» Problem: Search the entries for the word "vendors" and copy each line that has it.

» Information:
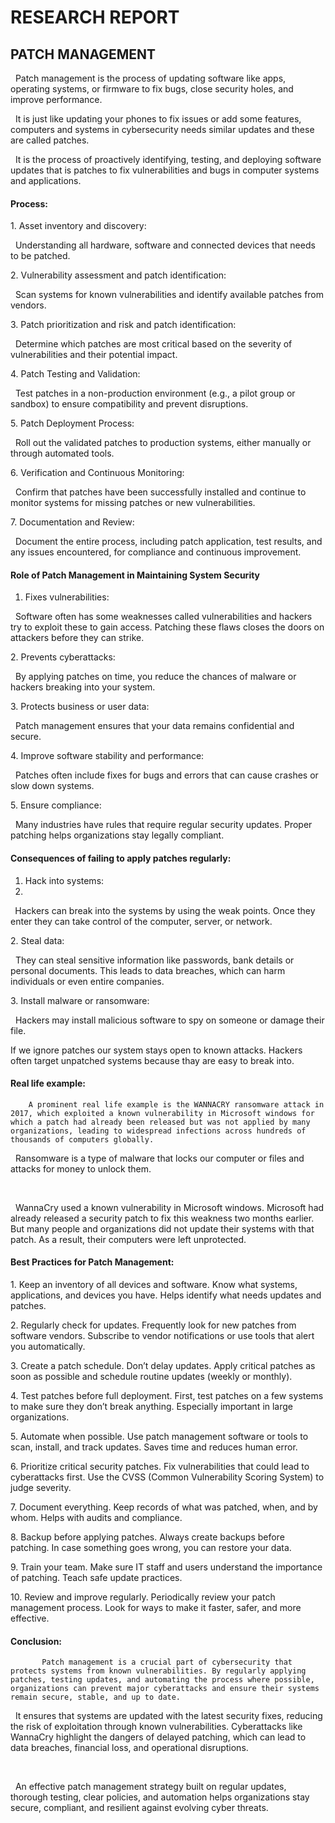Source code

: # **RESEARCH REPORT**



## **PATCH MANAGEMENT**



&nbsp;          Patch management is the process of updating software like apps, operating systems, or firmware to fix bugs, close security holes, and improve performance.

&nbsp;          It is just like updating your phones to fix issues or add some features, computers and systems in cybersecurity needs similar updates and these are called patches.

&nbsp;          It is the process of proactively identifying, testing, and deploying software updates that is patches to fix vulnerabilities and bugs in computer systems and applications.



#### **Process:**

  

1\. Asset inventory and discovery:

&nbsp;          Understanding all hardware, software and connected devices that needs to be patched.



2\. Vulnerability assessment and patch identification:

&nbsp;          Scan systems for known vulnerabilities and identify available patches from vendors.



3\. Patch  prioritization and risk and patch identification:

&nbsp;          Determine which patches are most critical based on the severity of vulnerabilities and their potential impact.



4\. Patch Testing and Validation: 

&nbsp;         Test patches in a non-production environment (e.g., a pilot group or sandbox) to ensure compatibility and prevent disruptions.



5\. Patch Deployment Process:  

&nbsp;         Roll out the validated patches to production systems, either manually or through automated tools.



6\. Verification and Continuous Monitoring:

&nbsp;        Confirm that patches have been successfully installed and continue to monitor systems for missing patches or new vulnerabilities.



7\. Documentation and Review:  

&nbsp;        Document the entire process, including patch application, test results, and any issues encountered, for compliance and continuous improvement. 



#### **Role of Patch Management in Maintaining System Security**



1. Fixes vulnerabilities:

&nbsp;        Software often has some weaknesses called vulnerabilities and hackers try to exploit these to gain access. Patching these flaws closes the doors on attackers before they can strike.



2\. Prevents cyberattacks:

&nbsp;        By applying patches on time, you reduce the chances of malware or hackers breaking into your system.



3\. Protects business or user data:

&nbsp;        Patch management ensures that your data remains confidential and secure.



4\. Improve software stability and performance:

&nbsp;        Patches often include fixes for bugs and errors that can cause crashes or slow down systems.



5\. Ensure compliance:

&nbsp;        Many industries have rules that require regular security updates. Proper patching helps organizations stay legally compliant. 



#### **Consequences of failing to apply patches regularly:**



1. Hack into systems:
1. 
**&nbsp;**        Hackers can break into the systems by using the weak points. Once they enter they can take control of the computer, server, or network.



2\. Steal data:

&nbsp;        They can steal sensitive information like passwords, bank details or personal documents. This leads to data breaches, which can harm individuals or even entire companies.



3\. Install malware or ransomware:

&nbsp;        Hackers may install malicious software to spy on someone or damage their file.



If we ignore patches our system stays open to known attacks. Hackers often target unpatched systems because thay are easy to break into.

#### 

#### **Real life example:**

   

        A prominent real life example is the WANNACRY ransomware attack in 2017, which exploited a known vulnerability in Microsoft windows for which a patch had already been released but was not applied by many organizations, leading to widespread infections across hundreds of thousands of computers globally.



&nbsp;       Ransomware is a type of malware that locks our computer or files and attacks for money to unlock them.

&nbsp;   

&nbsp;       WannaCry used a known vulnerability in Microsoft windows. Microsoft had already released a security patch to fix this weakness two months earlier. But many people and organizations did not update their systems with that patch. As a result, their computers were left unprotected.

#### 

#### **Best Practices for Patch Management:**

1\. Keep an inventory of all devices and software. Know what systems, applications, and devices you have. Helps identify what needs updates and patches.



2\. Regularly check for updates. Frequently look for new patches from software vendors. Subscribe to vendor notifications or use tools that alert you automatically.



3\. Create a patch schedule. Don’t delay updates. Apply critical patches as soon as possible and schedule routine updates (weekly or monthly).



4\. Test patches before full deployment. First, test patches on a few systems to make sure they don’t break anything. Especially important in large organizations.



5\. Automate when possible. Use patch management software or tools to scan, install, and track updates. Saves time and reduces human error.



6\. Prioritize critical security patches. Fix vulnerabilities that could lead to cyberattacks first. Use the CVSS (Common Vulnerability Scoring System) to judge severity.



7\. Document everything. Keep records of what was patched, when, and by whom. Helps with audits and compliance.



8\. Backup before applying patches. Always create backups before patching. In case something goes wrong, you can restore your data.



9\. Train your team. Make sure IT staff and users understand the importance of patching. Teach safe update practices.



10\. Review and improve regularly. Periodically review your patch management process. Look for ways to make it faster, safer, and more effective.



#### **Conclusion:**



           Patch management is a crucial part of cybersecurity that protects systems from known vulnerabilities. By regularly applying patches, testing updates, and automating the process where possible, organizations can prevent major cyberattacks and ensure their systems remain secure, stable, and up to date.

&nbsp;         It ensures that systems are updated with the latest security fixes, reducing the risk of exploitation through known vulnerabilities. Cyberattacks like WannaCry highlight the dangers of delayed patching, which can lead to data breaches, financial loss, and operational disruptions.

&nbsp;        

&nbsp;         An effective patch management strategy built on regular updates, thorough testing, clear policies, and automation helps organizations stay secure, compliant, and resilient against evolving cyber threats.





















&nbsp;









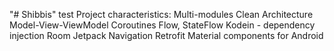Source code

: "# Shibbis" test
Project characteristics:
Multi-modules
Clean Architecture
Model-View-ViewModel
Coroutines
Flow, StateFlow
Kodein - dependency injection
Room
Jetpack Navigation
Retrofit
Material components for Android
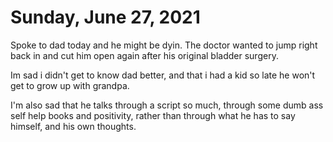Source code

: # Sunday, June 27, 2021

Spoke to dad today and he might be dyin.
The doctor wanted to jump right back in and cut him open again after his original bladder surgery.

Im sad i didn't get to know dad better, and that i had a kid so late he won't get to grow up with grandpa.

I'm also sad that he talks through a script so much, through some dumb ass self help books and positivity, rather than through what he has to say himself, and his own thoughts.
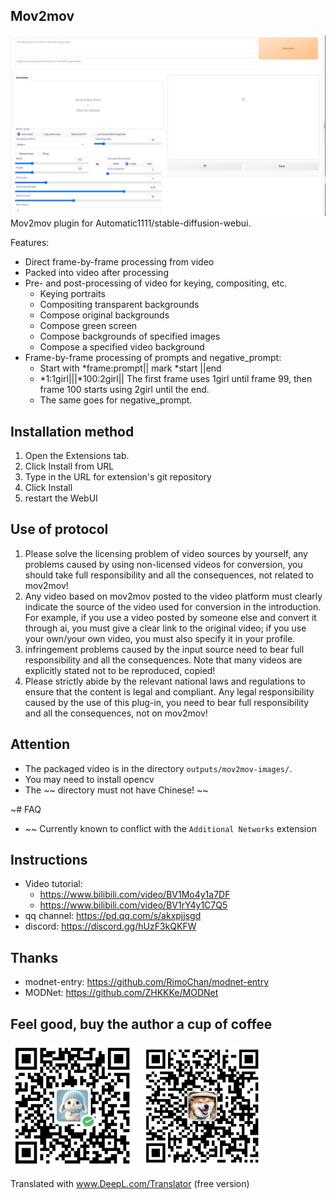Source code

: ## Mov2mov

![img.png](images/2.jpg)
Mov2mov plugin for Automatic1111/stable-diffusion-webui.

Features:
- Direct frame-by-frame processing from video
- Packed into video after processing
- Pre- and post-processing of video for keying, compositing, etc.
  - Keying portraits
  - Compositing transparent backgrounds
  - Compose original backgrounds
  - Compose green screen
  - Compose backgrounds of specified images
  - Compose a specified video background
- Frame-by-frame processing of prompts and negative_prompt:
  - Start with *frame:prompt|| mark *start ||end
  - *1:1girl|||*100:2girl|| The first frame uses 1girl until frame 99, then frame 100 starts using 2girl until the end.
  - The same goes for negative_prompt.

## Installation method

1. Open the Extensions tab.
2. Click Install from URL
3. Type in the URL for extension's git repository 
4. Click Install
5. restart the WebUI

## Use of protocol

1. Please solve the licensing problem of video sources by yourself, any problems caused by using non-licensed videos for conversion, you should take full responsibility and all the consequences, not related to mov2mov!
2. Any video based on mov2mov posted to the video platform must clearly indicate the source of the video used for conversion in the introduction. For example, if you use a video posted by someone else and convert it through ai, you must give a clear link to the original video; if you use your own/your own video, you must also specify it in your profile.
3. infringement problems caused by the input source need to bear full responsibility and all the consequences. Note that many videos are explicitly stated not to be reproduced, copied!
4. Please strictly abide by the relevant national laws and regulations to ensure that the content is legal and compliant. Any legal responsibility caused by the use of this plug-in, you need to bear full responsibility and all the consequences, not on mov2mov!

## Attention

- The packaged video is in the directory `outputs/mov2mov-images/`.
- You may need to install opencv
- The ~~ directory must not have Chinese! ~~

~# FAQ

- ~~ Currently known to conflict with the `Additional Networks` extension

## Instructions
- Video tutorial:
  - https://www.bilibili.com/video/BV1Mo4y1a7DF
  - https://www.bilibili.com/video/BV1rY4y1C7Q5
- qq channel: https://pd.qq.com/s/akxpjjsgd
- discord: https://discord.gg/hUzF3kQKFW

## Thanks

- modnet-entry: https://github.com/RimoChan/modnet-entry
- MODNet: https://github.com/ZHKKKe/MODNet


## Feel good, buy the author a cup of coffee


<img src="images/wechat.png" height="200" width="200">
<img src="images/alipay.png" height="200" width="200">


Translated with www.DeepL.com/Translator (free version)
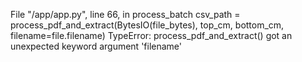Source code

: File "/app/app.py", line 66, in process_batch
    csv_path = process_pdf_and_extract(BytesIO(file_bytes), top_cm, bottom_cm, filename=file.filename)
TypeError: process_pdf_and_extract() got an unexpected keyword argument 'filename'

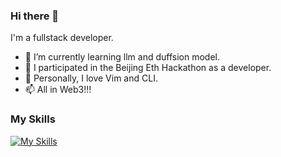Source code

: ### Hi there 👋
I'm a fullstack developer.</br>

- 🌱 I’m currently learning llm and duffsion model. 
- 👯 I participated in the Beijing Eth Hackathon as a developer.
- 🔭 Personally, I love Vim and CLI.
- 📫 All in Web3!!!

### My Skills
[![My Skills](https://skillicons.dev/icons?i=go,solidity,python,java,rust,cpp,ts,react,vim)](https://skillicons.dev)

<!--
**HeptaneL/HeptaneL** is a ✨ _special_ ✨ repository because its `README.md` (this file) appears on your GitHub profile.

Here are some ideas to get you started:

- 🔭 I’m currently working on ...
- 🌱 I’m currently learning ...
- 👯 I’m looking to collaborate on ...
- 🤔 I’m looking for help with ...
- 💬 Ask me about ...
- 📫 How to reach me: ...
- 😄 Pronouns: ...
- ⚡ Fun fact: ...
-->

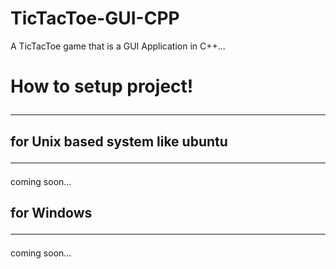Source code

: # TicTacToe-GUI-CPP
<p>A TicTacToe game that is a GUI Application in C++...</p>

# How to setup project!<hr>
## for Unix based system like ubuntu <hr>

coming soon...

## for Windows <hr>

coming soon...

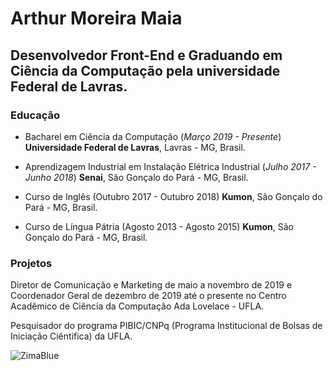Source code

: # Arthur Moreira Maia
## Desenvolvedor Front-End e Graduando em Ciência da Computação pela universidade Federal de Lavras.

### Educação

* Bacharel em Ciência da Computação
(*Março 2019 - Presente*)
**Universidade Federal de Lavras**, Lavras - MG, Brasil.

* Aprendizagem Industrial em Instalação Elétrica Industrial (*Julho 2017 - Junho 2018*) **Senai**, São Gonçalo do Pará - MG, Brasil.

* Curso de Inglês (Outubro 2017 - Outubro 2018) **Kumon**, São Gonçalo do Pará - MG, Brasil.
* Curso de Língua Pátria (Agosto 2013 - Agosto 2015) **Kumon**, São Gonçalo do Pará - MG, Brasil.

### Projetos
Diretor de Comunicação e Marketing de maio a novembro de 2019 e Coordenador Geral de dezembro de 2019 até o presente no Centro Acadêmico de Ciência da Computação Ada Lovelace - UFLA.

Pesquisador do programa PIBIC/CNPq (Programa Institucional de Bolsas de Iniciação Ciêntifica) da UFLA.

![ZimaBlue](https://i.pinimg.com/564x/35/8d/a9/358da93cc39c8d618f5a4a56312cb97c.jpg)
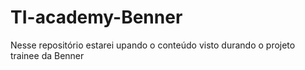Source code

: # TI-academy-Benner
Nesse repositório estarei upando o conteúdo visto durando o projeto trainee da Benner
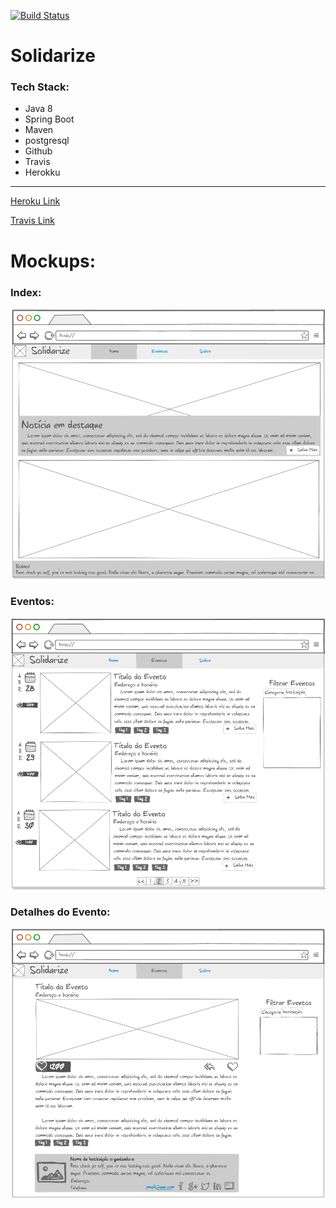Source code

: [![Build Status](https://travis-ci.org/willmenn/Solidarize.svg?branch=master)](https://travis-ci.org/willmenn/Solidarize)
# Solidarize

### Tech Stack:
- Java 8
- Spring Boot
- Maven
- postgresql
- Github
- Travis
- Herokku

___

[Heroku Link](http://solidarize-dev.herokuapp.com/)

[Travis Link](https://travis-ci.org/willmenn/Solidarize)



# Mockups:
### Index:
![Index](mockup/Index.png)

### Eventos:
![Eventos](mockup/Eventos.png)

### Detalhes do Evento:
![EventosDetalhes](mockup/EventosDetalhes.png)
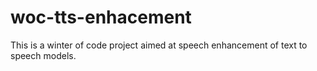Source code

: # woc-tts-enhacement
This is a winter of code project aimed at speech enhancement of text to speech models.
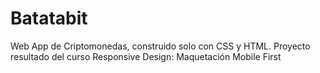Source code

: # Batatabit
Web App de Criptomonedas, construido solo con CSS y HTML. Proyecto resultado del curso Responsive Design: Maquetación Mobile First
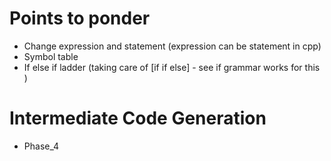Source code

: # Points to ponder

* Change expression and statement (expression can be statement in cpp)
* Symbol table
* If else if ladder (taking care of [if if else] - see if grammar works for this )

# Intermediate Code Generation
* Phase_4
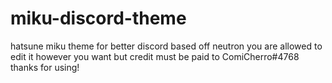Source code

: # miku-discord-theme
hatsune miku theme for better discord based off neutron
you are allowed to edit it however you want but credit must be paid to ComiCherro#4768
thanks for using!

» Output of the exercise:
&nbsp;          Scan systems for known vulnerabilities and identify available patches from vendors.
2\. Regularly check for updates. Frequently look for new patches from software vendors. Subscribe to vendor notifications or use tools that alert you automatically.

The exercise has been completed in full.